### WHAT TO DO:
Set down, character for character, everything in the records below from the line holding "## 🏆 Key Features Demonstrated" down to the line holding "The output is stored in data/event-<issue>.json.", and no other line.

[RECORDED INFORMATION Boundary: Start]

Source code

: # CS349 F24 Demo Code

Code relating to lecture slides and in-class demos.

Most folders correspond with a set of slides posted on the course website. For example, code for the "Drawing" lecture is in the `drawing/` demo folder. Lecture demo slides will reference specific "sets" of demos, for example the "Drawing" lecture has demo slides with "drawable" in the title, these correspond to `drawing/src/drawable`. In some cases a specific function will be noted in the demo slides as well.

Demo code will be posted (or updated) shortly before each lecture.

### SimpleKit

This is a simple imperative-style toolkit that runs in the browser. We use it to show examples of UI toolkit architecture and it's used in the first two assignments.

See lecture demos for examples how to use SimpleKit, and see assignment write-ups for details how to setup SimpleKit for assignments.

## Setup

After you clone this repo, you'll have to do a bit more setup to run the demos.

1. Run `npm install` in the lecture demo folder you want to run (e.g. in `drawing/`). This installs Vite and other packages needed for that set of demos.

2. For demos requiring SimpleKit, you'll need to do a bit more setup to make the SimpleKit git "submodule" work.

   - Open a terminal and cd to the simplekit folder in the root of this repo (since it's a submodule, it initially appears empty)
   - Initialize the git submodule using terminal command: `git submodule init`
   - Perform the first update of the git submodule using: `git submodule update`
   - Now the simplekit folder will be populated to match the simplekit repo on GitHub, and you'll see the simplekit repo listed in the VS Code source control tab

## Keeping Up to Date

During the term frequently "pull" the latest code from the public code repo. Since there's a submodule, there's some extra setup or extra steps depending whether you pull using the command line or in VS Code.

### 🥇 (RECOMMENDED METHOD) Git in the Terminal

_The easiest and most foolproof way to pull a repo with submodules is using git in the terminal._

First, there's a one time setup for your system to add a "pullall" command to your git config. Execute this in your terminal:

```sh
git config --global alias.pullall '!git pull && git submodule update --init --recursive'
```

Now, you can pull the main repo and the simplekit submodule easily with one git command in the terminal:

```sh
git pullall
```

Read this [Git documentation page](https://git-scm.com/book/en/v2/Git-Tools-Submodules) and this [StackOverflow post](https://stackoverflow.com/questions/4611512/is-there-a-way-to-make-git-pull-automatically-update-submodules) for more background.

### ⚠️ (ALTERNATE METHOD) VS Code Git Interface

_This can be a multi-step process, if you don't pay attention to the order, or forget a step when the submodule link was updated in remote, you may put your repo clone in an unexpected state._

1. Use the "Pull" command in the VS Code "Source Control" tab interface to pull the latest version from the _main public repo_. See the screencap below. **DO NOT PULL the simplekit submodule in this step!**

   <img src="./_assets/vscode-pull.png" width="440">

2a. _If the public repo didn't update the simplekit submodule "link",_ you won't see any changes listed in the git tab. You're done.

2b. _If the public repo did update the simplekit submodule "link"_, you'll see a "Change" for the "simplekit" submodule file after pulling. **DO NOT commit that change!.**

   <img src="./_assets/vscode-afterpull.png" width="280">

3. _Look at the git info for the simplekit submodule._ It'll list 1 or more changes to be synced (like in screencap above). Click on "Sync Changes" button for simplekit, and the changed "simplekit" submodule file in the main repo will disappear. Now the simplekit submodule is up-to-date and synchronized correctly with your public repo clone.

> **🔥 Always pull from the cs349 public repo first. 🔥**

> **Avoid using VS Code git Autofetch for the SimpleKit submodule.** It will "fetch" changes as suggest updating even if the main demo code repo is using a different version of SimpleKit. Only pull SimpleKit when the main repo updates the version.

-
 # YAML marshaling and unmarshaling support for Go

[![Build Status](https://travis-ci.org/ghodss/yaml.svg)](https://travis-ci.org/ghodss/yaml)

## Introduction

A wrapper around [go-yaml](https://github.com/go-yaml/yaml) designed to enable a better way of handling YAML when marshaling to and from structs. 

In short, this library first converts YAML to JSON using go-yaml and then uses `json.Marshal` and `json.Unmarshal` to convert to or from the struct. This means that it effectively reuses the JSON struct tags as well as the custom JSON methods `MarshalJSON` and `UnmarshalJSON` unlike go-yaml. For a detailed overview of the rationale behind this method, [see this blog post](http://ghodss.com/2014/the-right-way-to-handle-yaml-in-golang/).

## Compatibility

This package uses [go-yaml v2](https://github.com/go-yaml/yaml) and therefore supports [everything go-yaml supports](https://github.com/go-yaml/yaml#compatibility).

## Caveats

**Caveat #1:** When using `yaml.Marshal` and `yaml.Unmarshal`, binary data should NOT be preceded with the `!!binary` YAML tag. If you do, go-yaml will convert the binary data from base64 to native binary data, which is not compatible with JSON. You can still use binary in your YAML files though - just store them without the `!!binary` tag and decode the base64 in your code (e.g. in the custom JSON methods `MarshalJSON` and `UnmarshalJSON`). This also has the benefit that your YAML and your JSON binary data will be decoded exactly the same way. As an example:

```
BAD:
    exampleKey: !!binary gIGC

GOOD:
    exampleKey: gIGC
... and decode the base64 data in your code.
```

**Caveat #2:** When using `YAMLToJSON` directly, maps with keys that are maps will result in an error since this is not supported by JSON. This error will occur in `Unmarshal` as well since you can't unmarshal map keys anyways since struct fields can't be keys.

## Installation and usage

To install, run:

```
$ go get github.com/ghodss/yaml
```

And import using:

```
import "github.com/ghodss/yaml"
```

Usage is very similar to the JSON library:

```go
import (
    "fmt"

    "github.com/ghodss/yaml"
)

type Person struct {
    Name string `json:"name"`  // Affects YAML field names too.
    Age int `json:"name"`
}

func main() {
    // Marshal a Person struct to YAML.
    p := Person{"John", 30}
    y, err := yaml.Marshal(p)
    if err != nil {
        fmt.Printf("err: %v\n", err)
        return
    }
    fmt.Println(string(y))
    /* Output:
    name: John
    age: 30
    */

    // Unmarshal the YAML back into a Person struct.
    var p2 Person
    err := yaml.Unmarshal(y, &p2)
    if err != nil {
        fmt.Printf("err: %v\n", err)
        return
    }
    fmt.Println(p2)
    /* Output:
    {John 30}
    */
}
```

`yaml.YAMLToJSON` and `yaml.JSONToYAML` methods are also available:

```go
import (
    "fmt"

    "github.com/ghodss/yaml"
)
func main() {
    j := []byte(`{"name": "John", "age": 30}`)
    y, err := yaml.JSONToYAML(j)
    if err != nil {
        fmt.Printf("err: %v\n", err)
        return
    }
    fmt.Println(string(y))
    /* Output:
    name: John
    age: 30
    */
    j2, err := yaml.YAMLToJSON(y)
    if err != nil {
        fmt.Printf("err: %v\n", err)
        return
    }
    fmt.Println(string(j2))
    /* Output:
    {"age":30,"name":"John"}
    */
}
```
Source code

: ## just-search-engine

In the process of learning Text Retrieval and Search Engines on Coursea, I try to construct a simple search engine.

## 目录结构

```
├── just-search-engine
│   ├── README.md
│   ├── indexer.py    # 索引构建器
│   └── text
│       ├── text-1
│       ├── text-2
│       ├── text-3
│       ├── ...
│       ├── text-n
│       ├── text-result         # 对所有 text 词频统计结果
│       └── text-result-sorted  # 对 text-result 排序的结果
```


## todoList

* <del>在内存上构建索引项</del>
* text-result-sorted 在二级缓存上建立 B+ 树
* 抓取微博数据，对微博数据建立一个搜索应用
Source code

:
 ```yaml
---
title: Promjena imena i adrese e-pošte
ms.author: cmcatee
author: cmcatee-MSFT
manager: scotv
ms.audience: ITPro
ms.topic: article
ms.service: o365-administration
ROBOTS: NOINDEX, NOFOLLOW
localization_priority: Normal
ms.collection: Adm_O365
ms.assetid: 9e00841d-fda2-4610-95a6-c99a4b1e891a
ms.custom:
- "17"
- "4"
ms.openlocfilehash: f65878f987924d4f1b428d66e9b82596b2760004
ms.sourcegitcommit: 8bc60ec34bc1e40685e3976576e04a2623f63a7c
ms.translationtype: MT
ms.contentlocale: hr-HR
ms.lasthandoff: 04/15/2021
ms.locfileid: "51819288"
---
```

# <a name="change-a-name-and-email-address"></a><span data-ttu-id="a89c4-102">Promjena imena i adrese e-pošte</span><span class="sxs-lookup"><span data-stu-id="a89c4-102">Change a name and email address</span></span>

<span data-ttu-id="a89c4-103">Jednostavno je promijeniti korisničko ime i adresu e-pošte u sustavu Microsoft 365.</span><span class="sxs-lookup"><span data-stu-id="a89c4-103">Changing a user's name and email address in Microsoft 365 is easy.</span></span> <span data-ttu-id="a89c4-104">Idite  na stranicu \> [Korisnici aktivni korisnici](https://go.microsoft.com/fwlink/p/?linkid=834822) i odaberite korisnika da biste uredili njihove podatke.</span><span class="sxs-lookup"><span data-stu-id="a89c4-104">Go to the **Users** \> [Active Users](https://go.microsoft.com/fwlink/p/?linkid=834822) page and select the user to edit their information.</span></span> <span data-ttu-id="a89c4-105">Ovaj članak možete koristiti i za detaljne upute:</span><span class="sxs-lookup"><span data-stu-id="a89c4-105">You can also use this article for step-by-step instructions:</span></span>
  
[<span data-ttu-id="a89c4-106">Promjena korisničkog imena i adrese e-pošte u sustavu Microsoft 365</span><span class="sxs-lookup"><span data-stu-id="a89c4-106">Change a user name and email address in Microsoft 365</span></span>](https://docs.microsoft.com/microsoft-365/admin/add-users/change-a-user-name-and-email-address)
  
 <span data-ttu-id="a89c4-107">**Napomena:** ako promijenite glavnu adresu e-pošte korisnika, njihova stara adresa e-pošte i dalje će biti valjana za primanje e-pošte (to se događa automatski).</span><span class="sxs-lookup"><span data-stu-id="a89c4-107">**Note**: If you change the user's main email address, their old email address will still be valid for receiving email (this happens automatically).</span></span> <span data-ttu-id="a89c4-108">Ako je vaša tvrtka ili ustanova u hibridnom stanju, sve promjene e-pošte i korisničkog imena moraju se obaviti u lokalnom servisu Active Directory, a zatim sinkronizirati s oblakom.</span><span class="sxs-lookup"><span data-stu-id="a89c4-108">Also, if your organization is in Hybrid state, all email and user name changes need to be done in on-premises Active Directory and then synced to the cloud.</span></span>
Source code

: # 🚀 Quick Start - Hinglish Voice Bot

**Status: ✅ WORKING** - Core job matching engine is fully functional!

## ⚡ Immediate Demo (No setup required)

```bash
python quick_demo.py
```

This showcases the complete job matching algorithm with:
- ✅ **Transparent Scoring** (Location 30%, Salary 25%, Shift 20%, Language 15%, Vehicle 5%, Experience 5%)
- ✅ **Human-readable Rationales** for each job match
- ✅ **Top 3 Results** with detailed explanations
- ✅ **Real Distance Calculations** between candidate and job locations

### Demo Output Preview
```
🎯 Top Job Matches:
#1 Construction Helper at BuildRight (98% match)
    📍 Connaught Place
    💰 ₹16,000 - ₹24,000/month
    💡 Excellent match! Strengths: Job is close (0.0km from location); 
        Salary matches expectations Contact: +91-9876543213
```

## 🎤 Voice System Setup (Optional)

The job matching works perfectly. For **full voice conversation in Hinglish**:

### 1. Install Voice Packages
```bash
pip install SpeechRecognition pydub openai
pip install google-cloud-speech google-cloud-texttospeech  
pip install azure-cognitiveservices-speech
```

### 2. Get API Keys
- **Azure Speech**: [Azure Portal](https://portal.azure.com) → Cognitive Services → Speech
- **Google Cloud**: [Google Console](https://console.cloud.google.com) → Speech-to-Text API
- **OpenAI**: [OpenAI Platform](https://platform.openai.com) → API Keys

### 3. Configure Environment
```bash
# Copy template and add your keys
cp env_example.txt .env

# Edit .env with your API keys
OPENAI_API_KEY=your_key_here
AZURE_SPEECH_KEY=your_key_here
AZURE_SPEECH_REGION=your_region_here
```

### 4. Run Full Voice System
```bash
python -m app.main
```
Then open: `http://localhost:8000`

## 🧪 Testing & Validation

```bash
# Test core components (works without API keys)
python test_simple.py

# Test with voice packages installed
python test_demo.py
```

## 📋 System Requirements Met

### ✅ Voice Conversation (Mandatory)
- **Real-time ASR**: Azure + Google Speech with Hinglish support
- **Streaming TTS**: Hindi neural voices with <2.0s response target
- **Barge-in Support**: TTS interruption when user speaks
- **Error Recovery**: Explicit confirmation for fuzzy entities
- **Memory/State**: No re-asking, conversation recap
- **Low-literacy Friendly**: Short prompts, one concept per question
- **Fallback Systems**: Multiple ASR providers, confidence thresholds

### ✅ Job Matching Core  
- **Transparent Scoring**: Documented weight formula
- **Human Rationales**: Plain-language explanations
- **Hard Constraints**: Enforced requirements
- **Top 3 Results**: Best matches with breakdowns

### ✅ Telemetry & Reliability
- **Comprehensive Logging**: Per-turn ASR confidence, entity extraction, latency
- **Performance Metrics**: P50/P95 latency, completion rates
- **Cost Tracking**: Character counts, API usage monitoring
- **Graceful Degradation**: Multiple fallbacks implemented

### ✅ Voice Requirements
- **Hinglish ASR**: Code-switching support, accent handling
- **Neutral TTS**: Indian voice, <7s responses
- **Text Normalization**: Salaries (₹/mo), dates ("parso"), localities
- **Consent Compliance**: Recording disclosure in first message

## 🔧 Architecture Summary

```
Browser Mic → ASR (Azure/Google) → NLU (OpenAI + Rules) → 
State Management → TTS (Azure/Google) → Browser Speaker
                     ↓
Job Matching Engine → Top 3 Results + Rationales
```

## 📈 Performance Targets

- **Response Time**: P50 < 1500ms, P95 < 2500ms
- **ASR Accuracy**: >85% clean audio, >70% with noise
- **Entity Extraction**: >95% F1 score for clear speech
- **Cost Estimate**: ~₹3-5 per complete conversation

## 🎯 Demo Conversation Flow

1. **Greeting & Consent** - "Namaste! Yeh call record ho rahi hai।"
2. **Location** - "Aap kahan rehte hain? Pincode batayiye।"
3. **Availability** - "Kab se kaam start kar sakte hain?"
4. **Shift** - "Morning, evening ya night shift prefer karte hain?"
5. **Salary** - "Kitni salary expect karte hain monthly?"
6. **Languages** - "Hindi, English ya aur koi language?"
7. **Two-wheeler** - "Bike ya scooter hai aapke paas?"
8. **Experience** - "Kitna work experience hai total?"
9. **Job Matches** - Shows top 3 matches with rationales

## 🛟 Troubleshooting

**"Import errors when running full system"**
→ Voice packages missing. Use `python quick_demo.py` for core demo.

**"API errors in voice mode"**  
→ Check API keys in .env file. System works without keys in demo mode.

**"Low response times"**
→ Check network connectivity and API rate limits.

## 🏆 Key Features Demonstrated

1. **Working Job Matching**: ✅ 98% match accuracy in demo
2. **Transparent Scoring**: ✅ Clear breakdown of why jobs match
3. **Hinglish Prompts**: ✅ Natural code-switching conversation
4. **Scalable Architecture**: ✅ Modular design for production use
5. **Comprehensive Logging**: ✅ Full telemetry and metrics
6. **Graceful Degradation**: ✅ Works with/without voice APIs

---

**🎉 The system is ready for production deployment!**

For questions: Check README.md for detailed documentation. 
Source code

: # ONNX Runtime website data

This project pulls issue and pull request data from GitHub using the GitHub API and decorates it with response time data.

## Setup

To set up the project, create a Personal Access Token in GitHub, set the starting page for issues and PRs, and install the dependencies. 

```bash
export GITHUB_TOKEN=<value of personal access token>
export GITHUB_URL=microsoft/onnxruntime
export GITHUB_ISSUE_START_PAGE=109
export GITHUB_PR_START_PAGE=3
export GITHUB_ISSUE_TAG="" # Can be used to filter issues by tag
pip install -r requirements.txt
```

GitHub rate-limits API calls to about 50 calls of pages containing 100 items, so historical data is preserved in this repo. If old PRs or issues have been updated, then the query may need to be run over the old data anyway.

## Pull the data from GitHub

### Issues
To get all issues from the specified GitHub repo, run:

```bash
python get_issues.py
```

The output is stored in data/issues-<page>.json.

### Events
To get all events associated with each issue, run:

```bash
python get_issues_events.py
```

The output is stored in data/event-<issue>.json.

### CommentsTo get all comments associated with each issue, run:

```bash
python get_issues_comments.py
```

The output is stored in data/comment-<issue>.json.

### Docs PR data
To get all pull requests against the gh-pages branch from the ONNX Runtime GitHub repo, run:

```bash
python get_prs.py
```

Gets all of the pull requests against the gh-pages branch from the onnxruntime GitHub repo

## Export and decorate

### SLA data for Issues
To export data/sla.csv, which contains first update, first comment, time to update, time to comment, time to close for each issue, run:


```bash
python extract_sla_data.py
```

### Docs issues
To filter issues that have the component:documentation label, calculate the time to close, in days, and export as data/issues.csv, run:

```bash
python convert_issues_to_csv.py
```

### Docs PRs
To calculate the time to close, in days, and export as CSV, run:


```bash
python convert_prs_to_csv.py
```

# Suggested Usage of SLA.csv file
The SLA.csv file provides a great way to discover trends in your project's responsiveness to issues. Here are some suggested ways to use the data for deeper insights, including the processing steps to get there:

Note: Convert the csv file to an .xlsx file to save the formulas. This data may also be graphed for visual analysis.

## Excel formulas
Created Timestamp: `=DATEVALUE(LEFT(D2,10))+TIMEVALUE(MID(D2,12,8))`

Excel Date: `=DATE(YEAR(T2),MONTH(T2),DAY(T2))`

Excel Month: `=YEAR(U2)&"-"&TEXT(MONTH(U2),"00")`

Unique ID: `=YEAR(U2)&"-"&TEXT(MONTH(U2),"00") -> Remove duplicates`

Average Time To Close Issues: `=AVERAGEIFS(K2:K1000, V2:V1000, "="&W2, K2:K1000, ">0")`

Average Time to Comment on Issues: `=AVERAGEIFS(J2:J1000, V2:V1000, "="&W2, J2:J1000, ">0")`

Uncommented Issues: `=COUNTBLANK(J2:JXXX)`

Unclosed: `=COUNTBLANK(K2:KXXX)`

[RECORDED INFORMATION Boundary: End]

### ANSWER FOR THIS EXERCISE:
## 🏆 Key Features Demonstrated

1. **Working Job Matching**: ✅ 98% match accuracy in demo
2. **Transparent Scoring**: ✅ Clear breakdown of why jobs match
3. **Hinglish Prompts**: ✅ Natural code-switching conversation
4. **Scalable Architecture**: ✅ Modular design for production use
5. **Comprehensive Logging**: ✅ Full telemetry and metrics
6. **Graceful Degradation**: ✅ Works with/without voice APIs

---

**🎉 The system is ready for production deployment!**

For questions: Check README.md for detailed documentation. 
Source code

: # ONNX Runtime website data

This project pulls issue and pull request data from GitHub using the GitHub API and decorates it with response time data.

## Setup

To set up the project, create a Personal Access Token in GitHub, set the starting page for issues and PRs, and install the dependencies. 

```bash
export GITHUB_TOKEN=<value of personal access token>
export GITHUB_URL=microsoft/onnxruntime
export GITHUB_ISSUE_START_PAGE=109
export GITHUB_PR_START_PAGE=3
export GITHUB_ISSUE_TAG="" # Can be used to filter issues by tag
pip install -r requirements.txt
```

GitHub rate-limits API calls to about 50 calls of pages containing 100 items, so historical data is preserved in this repo. If old PRs or issues have been updated, then the query may need to be run over the old data anyway.

## Pull the data from GitHub

### Issues
To get all issues from the specified GitHub repo, run:

```bash
python get_issues.py
```

The output is stored in data/issues-<page>.json.

### Events
To get all events associated with each issue, run:

```bash
python get_issues_events.py
```

The output is stored in data/event-<issue>.json.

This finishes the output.